* **Action item**: Go through the listing and write out all of it exactly.

* **Supplied data**:

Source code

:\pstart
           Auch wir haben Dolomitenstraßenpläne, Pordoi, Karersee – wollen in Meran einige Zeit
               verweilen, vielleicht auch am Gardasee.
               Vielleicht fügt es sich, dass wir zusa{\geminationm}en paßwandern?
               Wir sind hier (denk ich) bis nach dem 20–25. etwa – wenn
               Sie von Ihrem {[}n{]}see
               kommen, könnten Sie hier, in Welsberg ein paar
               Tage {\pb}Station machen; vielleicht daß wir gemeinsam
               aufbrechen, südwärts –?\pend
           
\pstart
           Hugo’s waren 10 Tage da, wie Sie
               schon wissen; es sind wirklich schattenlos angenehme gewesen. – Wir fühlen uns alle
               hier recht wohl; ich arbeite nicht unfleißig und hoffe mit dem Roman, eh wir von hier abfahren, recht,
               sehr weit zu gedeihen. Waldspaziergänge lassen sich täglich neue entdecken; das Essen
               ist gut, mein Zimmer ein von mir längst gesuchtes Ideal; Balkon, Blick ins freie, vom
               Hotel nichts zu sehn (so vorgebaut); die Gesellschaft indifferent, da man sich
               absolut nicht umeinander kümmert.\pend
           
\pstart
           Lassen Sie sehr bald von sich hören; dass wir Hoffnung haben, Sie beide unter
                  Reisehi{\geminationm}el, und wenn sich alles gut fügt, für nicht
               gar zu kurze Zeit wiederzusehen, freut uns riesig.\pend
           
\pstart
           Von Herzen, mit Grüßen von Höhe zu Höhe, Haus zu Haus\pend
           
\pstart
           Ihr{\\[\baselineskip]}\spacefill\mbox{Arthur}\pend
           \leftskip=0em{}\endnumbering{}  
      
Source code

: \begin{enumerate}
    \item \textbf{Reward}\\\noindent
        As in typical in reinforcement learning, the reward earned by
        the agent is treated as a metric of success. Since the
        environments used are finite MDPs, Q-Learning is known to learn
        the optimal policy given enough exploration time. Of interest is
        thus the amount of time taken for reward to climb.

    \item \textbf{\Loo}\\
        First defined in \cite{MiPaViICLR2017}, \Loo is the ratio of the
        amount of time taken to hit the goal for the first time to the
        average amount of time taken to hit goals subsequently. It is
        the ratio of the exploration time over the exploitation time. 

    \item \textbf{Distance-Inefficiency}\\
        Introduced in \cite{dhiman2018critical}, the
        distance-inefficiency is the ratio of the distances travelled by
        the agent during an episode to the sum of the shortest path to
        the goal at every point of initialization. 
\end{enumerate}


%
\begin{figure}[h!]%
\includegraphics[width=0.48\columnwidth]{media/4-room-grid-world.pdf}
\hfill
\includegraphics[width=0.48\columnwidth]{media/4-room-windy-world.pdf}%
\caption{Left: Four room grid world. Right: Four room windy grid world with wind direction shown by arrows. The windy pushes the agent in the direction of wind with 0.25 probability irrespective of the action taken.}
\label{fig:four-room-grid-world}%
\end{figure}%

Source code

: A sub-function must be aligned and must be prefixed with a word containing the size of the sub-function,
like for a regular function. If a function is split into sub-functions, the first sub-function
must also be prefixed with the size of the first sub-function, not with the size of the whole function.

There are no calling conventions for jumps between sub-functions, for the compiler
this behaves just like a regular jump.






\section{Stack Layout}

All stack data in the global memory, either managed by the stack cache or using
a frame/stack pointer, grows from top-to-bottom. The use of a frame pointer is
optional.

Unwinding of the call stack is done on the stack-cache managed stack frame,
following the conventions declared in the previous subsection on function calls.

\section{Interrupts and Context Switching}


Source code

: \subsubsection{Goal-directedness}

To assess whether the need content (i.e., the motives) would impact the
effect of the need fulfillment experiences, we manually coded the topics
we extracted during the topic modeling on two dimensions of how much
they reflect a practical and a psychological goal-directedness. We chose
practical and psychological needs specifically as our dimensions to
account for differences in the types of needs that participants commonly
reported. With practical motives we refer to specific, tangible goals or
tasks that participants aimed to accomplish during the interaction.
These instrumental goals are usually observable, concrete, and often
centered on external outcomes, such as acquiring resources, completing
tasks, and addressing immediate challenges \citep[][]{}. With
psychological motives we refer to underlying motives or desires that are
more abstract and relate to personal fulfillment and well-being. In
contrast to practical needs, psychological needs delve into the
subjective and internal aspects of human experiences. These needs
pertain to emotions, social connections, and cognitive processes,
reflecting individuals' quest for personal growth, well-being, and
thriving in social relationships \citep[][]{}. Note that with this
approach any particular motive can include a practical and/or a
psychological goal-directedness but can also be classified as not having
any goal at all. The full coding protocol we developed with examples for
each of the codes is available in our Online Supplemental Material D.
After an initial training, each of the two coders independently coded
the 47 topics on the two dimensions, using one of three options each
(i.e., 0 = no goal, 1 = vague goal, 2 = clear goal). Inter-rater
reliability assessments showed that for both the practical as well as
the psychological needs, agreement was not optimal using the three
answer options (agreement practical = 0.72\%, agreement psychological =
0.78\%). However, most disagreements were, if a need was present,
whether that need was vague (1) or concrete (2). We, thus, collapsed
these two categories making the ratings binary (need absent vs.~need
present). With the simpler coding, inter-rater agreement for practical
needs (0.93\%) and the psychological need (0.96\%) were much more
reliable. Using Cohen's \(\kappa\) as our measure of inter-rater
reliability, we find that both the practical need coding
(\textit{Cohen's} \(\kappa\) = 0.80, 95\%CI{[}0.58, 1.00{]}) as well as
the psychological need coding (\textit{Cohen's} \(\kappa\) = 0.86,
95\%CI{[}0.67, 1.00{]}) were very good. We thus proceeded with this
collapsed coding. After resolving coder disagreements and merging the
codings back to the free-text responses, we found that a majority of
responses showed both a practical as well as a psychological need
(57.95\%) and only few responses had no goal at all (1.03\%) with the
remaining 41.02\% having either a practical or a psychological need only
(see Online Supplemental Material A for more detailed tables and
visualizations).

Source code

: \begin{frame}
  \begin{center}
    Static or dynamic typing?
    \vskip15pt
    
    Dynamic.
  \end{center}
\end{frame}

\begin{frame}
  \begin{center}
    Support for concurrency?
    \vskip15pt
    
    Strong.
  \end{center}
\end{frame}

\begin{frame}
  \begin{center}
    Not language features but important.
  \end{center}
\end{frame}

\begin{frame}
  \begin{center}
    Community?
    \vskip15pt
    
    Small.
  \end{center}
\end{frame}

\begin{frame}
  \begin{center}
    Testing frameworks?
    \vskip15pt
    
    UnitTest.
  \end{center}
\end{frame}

* **Answer section**:
Source code

:\pstart
           Auch wir haben Dolomitenstraßenpläne, Pordoi, Karersee – wollen in Meran einige Zeit
               verweilen, vielleicht auch am Gardasee.
               Vielleicht fügt es sich, dass wir zusa{\geminationm}en paßwandern?
               Wir sind hier (denk ich) bis nach dem 20–25. etwa – wenn
               Sie von Ihrem {[}n{]}see
               kommen, könnten Sie hier, in Welsberg ein paar
               Tage {\pb}Station machen; vielleicht daß wir gemeinsam
               aufbrechen, südwärts –?\pend
           
\pstart
           Hugo’s waren 10 Tage da, wie Sie
               schon wissen; es sind wirklich schattenlos angenehme gewesen. – Wir fühlen uns alle
               hier recht wohl; ich arbeite nicht unfleißig und hoffe mit dem Roman, eh wir von hier abfahren, recht,
               sehr weit zu gedeihen. Waldspaziergänge lassen sich täglich neue entdecken; das Essen
               ist gut, mein Zimmer ein von mir längst gesuchtes Ideal; Balkon, Blick ins freie, vom
               Hotel nichts zu sehn (so vorgebaut); die Gesellschaft indifferent, da man sich
               absolut nicht umeinander kümmert.\pend
           
\pstart
           Lassen Sie sehr bald von sich hören; dass wir Hoffnung haben, Sie beide unter
                  Reisehi{\geminationm}el, und wenn sich alles gut fügt, für nicht
               gar zu kurze Zeit wiederzusehen, freut uns riesig.\pend
           
\pstart
           Von Herzen, mit Grüßen von Höhe zu Höhe, Haus zu Haus\pend
           
\pstart
           Ihr{\\[\baselineskip]}\spacefill\mbox{Arthur}\pend
           \leftskip=0em{}\endnumbering{}  
      
Source code

: \begin{enumerate}
    \item \textbf{Reward}\\\noindent
        As in typical in reinforcement learning, the reward earned by
        the agent is treated as a metric of success. Since the
        environments used are finite MDPs, Q-Learning is known to learn
        the optimal policy given enough exploration time. Of interest is
        thus the amount of time taken for reward to climb.

    \item \textbf{\Loo}\\
        First defined in \cite{MiPaViICLR2017}, \Loo is the ratio of the
        amount of time taken to hit the goal for the first time to the
        average amount of time taken to hit goals subsequently. It is
        the ratio of the exploration time over the exploitation time. 

    \item \textbf{Distance-Inefficiency}\\
        Introduced in \cite{dhiman2018critical}, the
        distance-inefficiency is the ratio of the distances travelled by
        the agent during an episode to the sum of the shortest path to
        the goal at every point of initialization. 
\end{enumerate}


%
\begin{figure}[h!]%
\includegraphics[width=0.48\columnwidth]{media/4-room-grid-world.pdf}
\hfill
\includegraphics[width=0.48\columnwidth]{media/4-room-windy-world.pdf}%
\caption{Left: Four room grid world. Right: Four room windy grid world with wind direction shown by arrows. The windy pushes the agent in the direction of wind with 0.25 probability irrespective of the action taken.}
\label{fig:four-room-grid-world}%
\end{figure}%

Source code

: A sub-function must be aligned and must be prefixed with a word containing the size of the sub-function,
like for a regular function. If a function is split into sub-functions, the first sub-function
must also be prefixed with the size of the first sub-function, not with the size of the whole function.

There are no calling conventions for jumps between sub-functions, for the compiler
this behaves just like a regular jump.






\section{Stack Layout}

All stack data in the global memory, either managed by the stack cache or using
a frame/stack pointer, grows from top-to-bottom. The use of a frame pointer is
optional.

Unwinding of the call stack is done on the stack-cache managed stack frame,
following the conventions declared in the previous subsection on function calls.

\section{Interrupts and Context Switching}


Source code

: \subsubsection{Goal-directedness}

To assess whether the need content (i.e., the motives) would impact the
effect of the need fulfillment experiences, we manually coded the topics
we extracted during the topic modeling on two dimensions of how much
they reflect a practical and a psychological goal-directedness. We chose
practical and psychological needs specifically as our dimensions to
account for differences in the types of needs that participants commonly
reported. With practical motives we refer to specific, tangible goals or
tasks that participants aimed to accomplish during the interaction.
These instrumental goals are usually observable, concrete, and often
centered on external outcomes, such as acquiring resources, completing
tasks, and addressing immediate challenges \citep[][]{}. With
psychological motives we refer to underlying motives or desires that are
more abstract and relate to personal fulfillment and well-being. In
contrast to practical needs, psychological needs delve into the
subjective and internal aspects of human experiences. These needs
pertain to emotions, social connections, and cognitive processes,
reflecting individuals' quest for personal growth, well-being, and
thriving in social relationships \citep[][]{}. Note that with this
approach any particular motive can include a practical and/or a
psychological goal-directedness but can also be classified as not having
any goal at all. The full coding protocol we developed with examples for
each of the codes is available in our Online Supplemental Material D.
After an initial training, each of the two coders independently coded
the 47 topics on the two dimensions, using one of three options each
(i.e., 0 = no goal, 1 = vague goal, 2 = clear goal). Inter-rater
reliability assessments showed that for both the practical as well as
the psychological needs, agreement was not optimal using the three
answer options (agreement practical = 0.72\%, agreement psychological =
0.78\%). However, most disagreements were, if a need was present,
whether that need was vague (1) or concrete (2). We, thus, collapsed
these two categories making the ratings binary (need absent vs.~need
present). With the simpler coding, inter-rater agreement for practical
needs (0.93\%) and the psychological need (0.96\%) were much more
reliable. Using Cohen's \(\kappa\) as our measure of inter-rater
reliability, we find that both the practical need coding
(\textit{Cohen's} \(\kappa\) = 0.80, 95\%CI{[}0.58, 1.00{]}) as well as
the psychological need coding (\textit{Cohen's} \(\kappa\) = 0.86,
95\%CI{[}0.67, 1.00{]}) were very good. We thus proceeded with this
collapsed coding. After resolving coder disagreements and merging the
codings back to the free-text responses, we found that a majority of
responses showed both a practical as well as a psychological need
(57.95\%) and only few responses had no goal at all (1.03\%) with the
remaining 41.02\% having either a practical or a psychological need only
(see Online Supplemental Material A for more detailed tables and
visualizations).

Source code

: \begin{frame}
  \begin{center}
    Static or dynamic typing?
    \vskip15pt
    
    Dynamic.
  \end{center}
\end{frame}

\begin{frame}
  \begin{center}
    Support for concurrency?
    \vskip15pt
    
    Strong.
  \end{center}
\end{frame}

\begin{frame}
  \begin{center}
    Not language features but important.
  \end{center}
\end{frame}

\begin{frame}
  \begin{center}
    Community?
    \vskip15pt
    
    Small.
  \end{center}
\end{frame}

\begin{frame}
  \begin{center}
    Testing frameworks?
    \vskip15pt
    
    UnitTest.
  \end{center}
\end{frame}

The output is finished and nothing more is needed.